The answer must consist of the records, repeated exactly.
** Opening DATA FOR THIS TASK block **
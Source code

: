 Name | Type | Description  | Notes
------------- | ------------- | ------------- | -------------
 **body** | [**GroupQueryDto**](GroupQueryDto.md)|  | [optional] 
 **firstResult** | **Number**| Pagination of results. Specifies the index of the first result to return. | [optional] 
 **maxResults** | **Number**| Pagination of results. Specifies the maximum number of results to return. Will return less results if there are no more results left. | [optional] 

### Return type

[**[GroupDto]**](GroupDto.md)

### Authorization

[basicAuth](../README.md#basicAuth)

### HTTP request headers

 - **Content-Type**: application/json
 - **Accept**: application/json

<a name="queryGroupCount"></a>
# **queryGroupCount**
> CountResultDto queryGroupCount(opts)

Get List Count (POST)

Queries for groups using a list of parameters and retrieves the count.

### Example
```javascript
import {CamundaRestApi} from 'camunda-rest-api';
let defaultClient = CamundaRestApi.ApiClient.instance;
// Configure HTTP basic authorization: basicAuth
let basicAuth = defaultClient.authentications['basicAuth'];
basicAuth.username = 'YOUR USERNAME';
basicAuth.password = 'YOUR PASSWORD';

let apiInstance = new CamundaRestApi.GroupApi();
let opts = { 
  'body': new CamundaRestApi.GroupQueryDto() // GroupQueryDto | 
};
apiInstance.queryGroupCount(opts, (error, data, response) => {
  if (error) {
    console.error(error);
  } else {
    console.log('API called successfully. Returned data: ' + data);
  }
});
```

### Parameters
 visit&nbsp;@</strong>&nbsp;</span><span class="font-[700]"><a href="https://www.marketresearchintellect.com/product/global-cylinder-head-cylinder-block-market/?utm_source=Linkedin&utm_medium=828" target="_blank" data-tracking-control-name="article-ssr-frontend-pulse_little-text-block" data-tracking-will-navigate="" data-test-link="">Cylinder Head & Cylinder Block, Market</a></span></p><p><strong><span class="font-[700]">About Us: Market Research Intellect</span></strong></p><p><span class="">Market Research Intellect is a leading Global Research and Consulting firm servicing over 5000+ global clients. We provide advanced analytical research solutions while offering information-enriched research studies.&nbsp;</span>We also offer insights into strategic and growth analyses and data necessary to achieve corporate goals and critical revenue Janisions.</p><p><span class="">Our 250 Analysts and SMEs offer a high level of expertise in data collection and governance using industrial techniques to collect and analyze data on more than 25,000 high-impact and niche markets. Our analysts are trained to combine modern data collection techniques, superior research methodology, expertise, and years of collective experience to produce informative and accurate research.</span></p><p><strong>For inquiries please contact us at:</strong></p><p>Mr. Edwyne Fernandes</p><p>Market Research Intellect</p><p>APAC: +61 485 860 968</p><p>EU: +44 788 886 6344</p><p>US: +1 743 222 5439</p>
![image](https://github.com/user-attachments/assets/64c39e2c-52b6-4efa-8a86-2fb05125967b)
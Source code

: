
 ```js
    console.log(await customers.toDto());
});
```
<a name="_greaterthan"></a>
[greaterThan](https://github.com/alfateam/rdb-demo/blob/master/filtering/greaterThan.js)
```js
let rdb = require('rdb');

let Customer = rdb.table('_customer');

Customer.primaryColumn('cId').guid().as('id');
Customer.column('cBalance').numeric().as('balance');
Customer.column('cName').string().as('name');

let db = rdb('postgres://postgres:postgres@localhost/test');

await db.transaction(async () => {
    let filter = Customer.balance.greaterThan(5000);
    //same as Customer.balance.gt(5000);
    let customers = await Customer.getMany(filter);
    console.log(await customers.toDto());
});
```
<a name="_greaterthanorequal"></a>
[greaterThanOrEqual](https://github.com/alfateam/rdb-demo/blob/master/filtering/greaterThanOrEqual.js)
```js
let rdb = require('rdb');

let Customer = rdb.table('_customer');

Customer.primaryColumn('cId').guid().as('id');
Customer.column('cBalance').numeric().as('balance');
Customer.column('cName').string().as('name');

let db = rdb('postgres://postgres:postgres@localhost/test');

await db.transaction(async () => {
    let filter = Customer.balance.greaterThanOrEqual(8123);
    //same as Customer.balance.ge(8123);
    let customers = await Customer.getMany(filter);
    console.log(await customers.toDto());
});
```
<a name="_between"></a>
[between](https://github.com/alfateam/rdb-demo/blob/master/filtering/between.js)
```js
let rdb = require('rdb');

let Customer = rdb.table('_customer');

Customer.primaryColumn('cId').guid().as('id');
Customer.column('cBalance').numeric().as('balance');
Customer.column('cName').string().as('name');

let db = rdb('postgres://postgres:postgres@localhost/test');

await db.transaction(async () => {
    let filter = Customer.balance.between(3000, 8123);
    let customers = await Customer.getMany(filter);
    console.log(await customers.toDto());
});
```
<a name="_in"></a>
** Closing DATA FOR THIS TASK block **
_TASK ANSWER_
Source code

: Name | Type | Description  | Notes
------------- | ------------- | ------------- | -------------
 **body** | [**GroupQueryDto**](GroupQueryDto.md)|  | [optional] 
 **firstResult** | **Number**| Pagination of results. Specifies the index of the first result to return. | [optional] 
 **maxResults** | **Number**| Pagination of results. Specifies the maximum number of results to return. Will return less results if there are no more results left. | [optional] 

### Return type

[**[GroupDto]**](GroupDto.md)

### Authorization

[basicAuth](../README.md#basicAuth)

### HTTP request headers

 - **Content-Type**: application/json
 - **Accept**: application/json

<a name="queryGroupCount"></a>
# **queryGroupCount**
> CountResultDto queryGroupCount(opts)

Get List Count (POST)

Queries for groups using a list of parameters and retrieves the count.

### Example
```javascript
import {CamundaRestApi} from 'camunda-rest-api';
let defaultClient = CamundaRestApi.ApiClient.instance;
// Configure HTTP basic authorization: basicAuth
let basicAuth = defaultClient.authentications['basicAuth'];
basicAuth.username = 'YOUR USERNAME';
basicAuth.password = 'YOUR PASSWORD';

let apiInstance = new CamundaRestApi.GroupApi();
let opts = { 
  'body': new CamundaRestApi.GroupQueryDto() // GroupQueryDto | 
};
apiInstance.queryGroupCount(opts, (error, data, response) => {
  if (error) {
    console.error(error);
  } else {
    console.log('API called successfully. Returned data: ' + data);
  }
});
```

### Parameters
 visit&nbsp;@</strong>&nbsp;</span><span class="font-[700]"><a href="https://www.marketresearchintellect.com/product/global-cylinder-head-cylinder-block-market/?utm_source=Linkedin&utm_medium=828" target="_blank" data-tracking-control-name="article-ssr-frontend-pulse_little-text-block" data-tracking-will-navigate="" data-test-link="">Cylinder Head & Cylinder Block, Market</a></span></p><p><strong><span class="font-[700]">About Us: Market Research Intellect</span></strong></p><p><span class="">Market Research Intellect is a leading Global Research and Consulting firm servicing over 5000+ global clients. We provide advanced analytical research solutions while offering information-enriched research studies.&nbsp;</span>We also offer insights into strategic and growth analyses and data necessary to achieve corporate goals and critical revenue Janisions.</p><p><span class="">Our 250 Analysts and SMEs offer a high level of expertise in data collection and governance using industrial techniques to collect and analyze data on more than 25,000 high-impact and niche markets. Our analysts are trained to combine modern data collection techniques, superior research methodology, expertise, and years of collective experience to produce informative and accurate research.</span></p><p><strong>For inquiries please contact us at:</strong></p><p>Mr. Edwyne Fernandes</p><p>Market Research Intellect</p><p>APAC: +61 485 860 968</p><p>EU: +44 788 886 6344</p><p>US: +1 743 222 5439</p>
![image](https://github.com/user-attachments/assets/64c39e2c-52b6-4efa-8a86-2fb05125967b)
Source code

:
 ```js
    console.log(await customers.toDto());
});
```
<a name="_greaterthan"></a>
[greaterThan](https://github.com/alfateam/rdb-demo/blob/master/filtering/greaterThan.js)
```js
let rdb = require('rdb');

let Customer = rdb.table('_customer');

Customer.primaryColumn('cId').guid().as('id');
Customer.column('cBalance').numeric().as('balance');
Customer.column('cName').string().as('name');

let db = rdb('postgres://postgres:postgres@localhost/test');

await db.transaction(async () => {
    let filter = Customer.balance.greaterThan(5000);
    //same as Customer.balance.gt(5000);
    let customers = await Customer.getMany(filter);
    console.log(await customers.toDto());
});
```
<a name="_greaterthanorequal"></a>
[greaterThanOrEqual](https://github.com/alfateam/rdb-demo/blob/master/filtering/greaterThanOrEqual.js)
```js
let rdb = require('rdb');

let Customer = rdb.table('_customer');

Customer.primaryColumn('cId').guid().as('id');
Customer.column('cBalance').numeric().as('balance');
Customer.column('cName').string().as('name');

let db = rdb('postgres://postgres:postgres@localhost/test');

await db.transaction(async () => {
    let filter = Customer.balance.greaterThanOrEqual(8123);
    //same as Customer.balance.ge(8123);
    let customers = await Customer.getMany(filter);
    console.log(await customers.toDto());
});
```
<a name="_between"></a>
[between](https://github.com/alfateam/rdb-demo/blob/master/filtering/between.js)
```js
let rdb = require('rdb');

let Customer = rdb.table('_customer');

Customer.primaryColumn('cId').guid().as('id');
Customer.column('cBalance').numeric().as('balance');
Customer.column('cName').string().as('name');

let db = rdb('postgres://postgres:postgres@localhost/test');

await db.transaction(async () => {
    let filter = Customer.balance.between(3000, 8123);
    let customers = await Customer.getMany(filter);
    console.log(await customers.toDto());
});
```
<a name="_in"></a>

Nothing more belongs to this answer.